Instructions for the task | Report how many lines of the material contain the string "pystats". Add nothing beyond the number.

+++

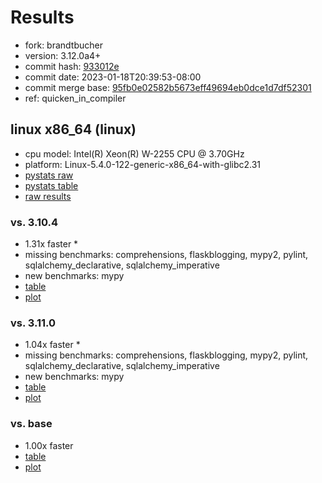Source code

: # Results

- fork: brandtbucher
- version: 3.12.0a4+
- commit hash: [933012e](https://github.com/brandtbucher/cpython/commit/933012e)
- commit date: 2023-01-18T20:39:53-08:00
- commit merge base: [95fb0e02582b5673eff49694eb0dce1d7df52301](https://github.com/brandtbucher/cpython/commit/95fb0e02582b5673eff49694eb0dce1d7df52301)
- ref: quicken_in_compiler

## linux x86_64 (linux)

- cpu model: Intel(R) Xeon(R) W-2255 CPU @ 3.70GHz
- platform: Linux-5.4.0-122-generic-x86_64-with-glibc2.31
- [pystats raw](bm-20230118-linux-x86_64-brandtbucher-quicken_in_compiler-3.12.0a4%2B-933012e-pystats.json)
- [pystats table](bm-20230118-linux-x86_64-brandtbucher-quicken_in_compiler-3.12.0a4%2B-933012e-pystats.md)
- [raw results](bm-20230118-linux-x86_64-brandtbucher-quicken_in_compiler-3.12.0a4%2B-933012e.json)

### vs. 3.10.4

- 1.31x faster \*
- missing benchmarks: comprehensions, flaskblogging, mypy2, pylint, sqlalchemy_declarative, sqlalchemy_imperative
- new benchmarks: mypy
- [table](bm-20230118-linux-x86_64-brandtbucher-quicken_in_compiler-3.12.0a4%2B-933012e-vs-3.10.4.md)
- [plot](bm-20230118-linux-x86_64-brandtbucher-quicken_in_compiler-3.12.0a4%2B-933012e-vs-3.10.4.png)

### vs. 3.11.0

- 1.04x faster \*
- missing benchmarks: comprehensions, flaskblogging, mypy2, pylint, sqlalchemy_declarative, sqlalchemy_imperative
- new benchmarks: mypy
- [table](bm-20230118-linux-x86_64-brandtbucher-quicken_in_compiler-3.12.0a4%2B-933012e-vs-3.11.0.md)
- [plot](bm-20230118-linux-x86_64-brandtbucher-quicken_in_compiler-3.12.0a4%2B-933012e-vs-3.11.0.png)

### vs. base

- 1.00x faster
- [table](bm-20230118-linux-x86_64-brandtbucher-quicken_in_compiler-3.12.0a4%2B-933012e-vs-base.md)
- [plot](bm-20230118-linux-x86_64-brandtbucher-quicken_in_compiler-3.12.0a4%2B-933012e-vs-base.png)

+++

Answer box | 2